Improving the nutrition of orphaned and vulnerable children in Kenya

Bill Okaka

Knowledge Management & Communications Officer, ASSIST Kenya

Jemimah Owande

Quality Improvement Advisor, OVC, Kenya, USAID ASSIST/URC

Contributing Authors: Lillian Atsiavula (Deputy Manager OVC Department in Ampath plus), Irene Mutea (Quality Improvement Officer - OVC), and Charles Kimani ( Monitoring & Evaluation Advisor).

26.000 children are now benefiting from community-facility linkage. Read how:

In 2013, the Kapseret community in Uasin Gishu County, Kenya formed a Quality Improvement Team to conduct Child Status Index Assessments (CSI) and identify nutrition problems affecting children in the location. The team was composed of the community Chief as chair, Villages Elders, Ministry of Agriculture, Children’s Department, the Police, Religious Leaders, Social Workers and Volunteers.

Through the assessments, the team was able to find the cause of malnutrition. The causes? A combination of individual, household, and community factors ranging from disease, cultural beliefs and customs, poor economic status and limited access to health, among others. However, in further defining the problem, the QIT unearthed specific indicators that created apathy among caretakers, leading to slow response to dealing with malnutrition among children. 

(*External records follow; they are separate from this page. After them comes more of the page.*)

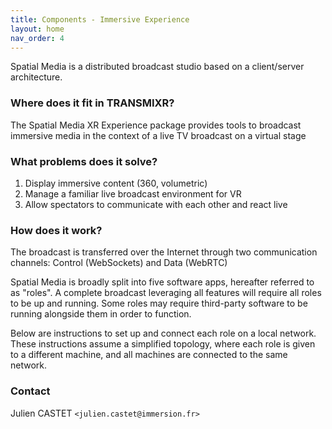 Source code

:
 ```yaml
---
title: Components - Immersive Experience
layout: home
nav_order: 4
---
```


Spatial Media is a distributed broadcast studio based on a client/server architecture.

### Where does it fit in TRANSMIXR?
The Spatial Media XR Experience package provides tools to broadcast immersive media in the context of a live TV broadcast on a virtual stage

### What problems does it solve?
1. Display immersive content (360, volumetric)
2. Manage a familiar live broadcast environment for VR
3. Allow spectators to communicate with each other and react live

### How does it work?
The broadcast is transferred over the Internet through two communication channels: Control (WebSockets) and Data (WebRTC)

Spatial Media is broadly split into five software apps, hereafter referred to as "roles". A complete broadcast leveraging all features will require all roles to be up and running. Some roles may require third-party software to be running alongside them in order to function.

Below are instructions to set up and connect each role on a local network. These instructions assume a simplified topology, where each role is given to a different machine, and all machines are connected to the same network.

### Contact
Julien CASTET `<julien.castet@immersion.fr>`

The poverty related indices were also discovered to be caused by:

  • Redirection of resources towards sick caregivers, competing with the allowable provision of basic needs for the child
  • Internal displacement of people as a result of political conflicts. Loss of property and business which were sole sources of income for caregivers.
  • Dysfunctional family units in which caregivers are entrenched in drugs and substance abuse.
  • Low utilization of large tracks of arable land, as monoculture is practiced without ploughing inputs from lessons learned that directly affect yields and financial returns.
  • Low understanding on causal relationship between food security and nutrition.

With overt consequences of malnutrition, prevention is highly pertinent as unfolded in the multi-level change idea package, entailing;

1. Linking facility to community interventions

Where a hospital and clinic build a bond with the community to provide food supplements for severe malnutrition cases. Where community health workers employ Ministry of Health procedures of: Screening of all new admissions for nutritional risks and assessment of at-risk patients to determine nutrition status → Defining the root of the problem → Providing nutritional support, evaluation and assessment of patient’s nutritional needs, and development of nutrition plans and goals → Providing monitoring nutrition support and monitoring care plan for accuracy and effectiveness.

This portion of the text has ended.